Report each line of the data that contains the string "docs".

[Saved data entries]
▬▬▬▬▬▬

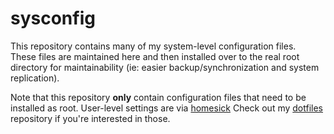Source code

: sysconfig
=========

This repository contains many of my system-level configuration
files.  
These files are maintained here and then installed over to the real root
directory for maintainability (ie: easier backup/synchronization and system
replication).

Note that this repository **only** contain configuration files that need
to be installed as root. User-level settings are via [homesick][homesick]
Check out my [dotfiles][dotfiles] repository if you're interested in those.

[homesick]: https://github.com/technicalpickles/homesick
[dotfiles]: https://git.barrera.io/hobarrera/dotfiles
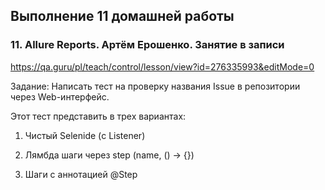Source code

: 
## Выполнение 11 домашней работы

### 11. Allure Reports. Артём Ерошенко. Занятие в записи

https://qa.guru/pl/teach/control/lesson/view?id=276335993&editMode=0

Задание:
Написать тест на проверку названия Issue в репозитории через Web-интерфейс.

Этот тест представить в трех вариантах:

1. Чистый Selenide (с Listener)

2. Лямбда шаги через step (name, () -> {})

3. Шаги с аннотацией @Step

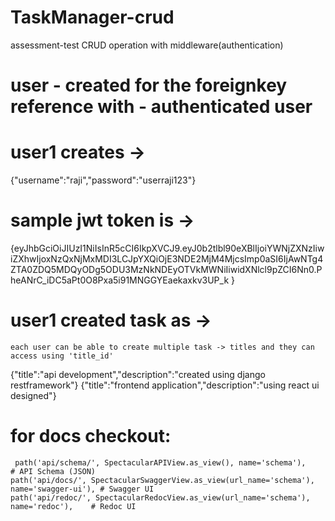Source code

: # TaskManager-crud
  assessment-test CRUD operation with middleware(authentication)

# user - created for the foreignkey reference with - authenticated user  
# user1 creates -> 
  {"username":"raji","password":"userraji123"} 
# sample jwt token is -> 
  {eyJhbGciOiJIUzI1NiIsInR5cCI6IkpXVCJ9.eyJ0b2tlbl90eXBlIjoiYWNjZXNzIiwiZXhwIjoxNzQxNjMxMDI3LCJpYXQiOjE3NDE2MjM4MjcsImp0aSI6IjAwNTg4ZTA0ZDQ5MDQyODg5ODU3MzNkNDEyOTVkMWNiIiwidXNlcl9pZCI6Nn0.PheANrC_iDC5aPt0O8Pxa5i91MNGGYEaekaxkv3UP_k  }
# user1 created task as -> 
    each user can be able to create multiple task -> titles and they can access using 'title_id'
  {"title":"api development","description":"created using django restframework"}
  {"title":"frontend application","description":"using react ui designed"}

# for docs checkout:
     path('api/schema/', SpectacularAPIView.as_view(), name='schema'),     # API Schema (JSON)    
    path('api/docs/', SpectacularSwaggerView.as_view(url_name='schema'), name='swagger-ui'), # Swagger UI    
    path('api/redoc/', SpectacularRedocView.as_view(url_name='schema'), name='redoc'),    # Redoc UI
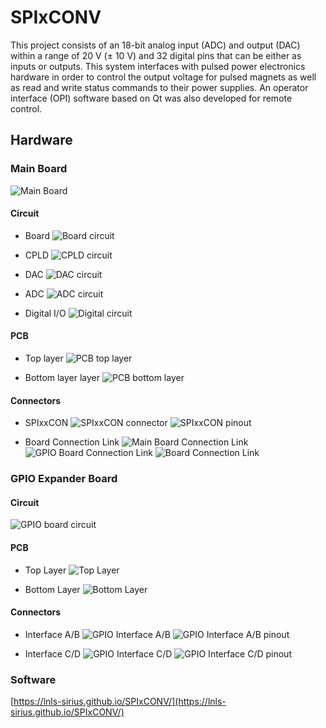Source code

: # SPIxCONV

This project consists of an 18-bit analog input (ADC) and output (DAC) within a range of 20 V (± 10 V) and 32 digital pins that can be either as inputs or outputs. This system interfaces with pulsed power electronics hardware in order to control the output voltage for pulsed magnets as well as read and write status commands to their power supplies. An operator interface (OPI) software based on Qt was also developed for remote control.

<!--========================================-->
## Hardware
<!--========================================-->

<!--==============================-->
### Main Board
<!--==============================-->

![Main Board](https://raw.githubusercontent.com/lnls-sirius/SPIxCONV/master/documentation/figures/hardware/SPIxCONV.png)

<!--====================-->
#### Circuit
<!--====================-->

  - Board
![Board circuit](https://raw.githubusercontent.com/lnls-sirius/SPIxCONV/master/documentation/figures/hardware/circuit_0_board.png)

  - CPLD
![CPLD circuit](https://raw.githubusercontent.com/lnls-sirius/SPIxCONV/master/documentation/figures/hardware/circuit_1_cpld.png)

  - DAC
![DAC circuit](https://raw.githubusercontent.com/lnls-sirius/SPIxCONV/master/documentation/figures/hardware/circuit_2_dac.png)

  - ADC
![ADC circuit](https://raw.githubusercontent.com/lnls-sirius/SPIxCONV/master/documentation/figures/hardware/circuit_3_adc.png)

  - Digital I/O
![Digital circuit](https://raw.githubusercontent.com/lnls-sirius/SPIxCONV/master/documentation/figures/hardware/circuit_4_digital.png)

<!--====================-->
#### PCB
<!--====================-->

  - Top layer
![PCB top layer](https://raw.githubusercontent.com/lnls-sirius/SPIxCONV/master/documentation/figures/hardware/pcb_top_layer.png)

  - Bottom layer layer
![PCB bottom layer](https://raw.githubusercontent.com/lnls-sirius/SPIxCONV/master/documentation/figures/hardware/pcb_bot_layer.png)

<!--====================-->
#### Connectors
<!--====================-->

  - SPIxxCON
![SPIxxCON connector](https://raw.githubusercontent.com/lnls-sirius/SPIxCONV/master/documentation/figures/hardware/main_board_conn_SPIxxCON.jpg)
![SPIxxCON pinout](https://raw.githubusercontent.com/lnls-sirius/SPIxCONV/master/documentation/figures/hardware/conn_SPIxxCON.png)

  - Board Connection Link
![Main Board Connection Link](https://raw.githubusercontent.com/lnls-sirius/SPIxCONV/master/documentation/figures/hardware/main_board_conn_link.jpg)
![GPIO Board Connection Link](https://raw.githubusercontent.com/lnls-sirius/SPIxCONV/master/documentation/figures/hardware/gpio_front_conn_link.jpg)
![Board Connection Link](https://raw.githubusercontent.com/lnls-sirius/SPIxCONV/master/documentation/figures/hardware/conn_board_link.png)

<!--==============================-->
### GPIO Expander Board
<!--==============================-->

<!--====================-->
#### Circuit
<!--====================-->
![GPIO board circuit](https://raw.githubusercontent.com/lnls-sirius/SPIxCONV/master/documentation/figures/hardware/gpio_schematic.png)

<!--====================-->
#### PCB
<!--====================-->
  - Top Layer
![Top Layer](https://raw.githubusercontent.com/lnls-sirius/SPIxCONV/master/documentation/figures/hardware/gpio_pcb_top.png)

  - Bottom Layer
![Bottom Layer](https://raw.githubusercontent.com/lnls-sirius/SPIxCONV/master/documentation/figures/hardware/gpio_pcb_bot.png)

<!--====================-->
#### Connectors
<!--====================-->

  - Interface A/B
![GPIO Interface A/B](https://raw.githubusercontent.com/lnls-sirius/SPIxCONV/master/documentation/figures/hardware/gpio_front_conn_AB.jpg)
![GPIO Interface A/B pinout](https://raw.githubusercontent.com/lnls-sirius/SPIxCONV/master/documentation/figures/hardware/conn_interface_AB.png)

  - Interface C/D
![GPIO Interface C/D](https://raw.githubusercontent.com/lnls-sirius/SPIxCONV/master/documentation/figures/hardware/gpio_front_conn_CD.jpg)
![GPIO Interface C/D pinout](https://raw.githubusercontent.com/lnls-sirius/SPIxCONV/master/documentation/figures/hardware/conn_interface_CD.png)

<!--========================================-->
### Software
<!--========================================-->

[https://lnls-sirius.github.io/SPIxCONV/](https://lnls-sirius.github.io/SPIxCONV/)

▬▬▬▬▬▬

*RESULT*.
# for docs checkout:
    path('api/docs/', SpectacularSwaggerView.as_view(url_name='schema'), name='swagger-ui'), # Swagger UI    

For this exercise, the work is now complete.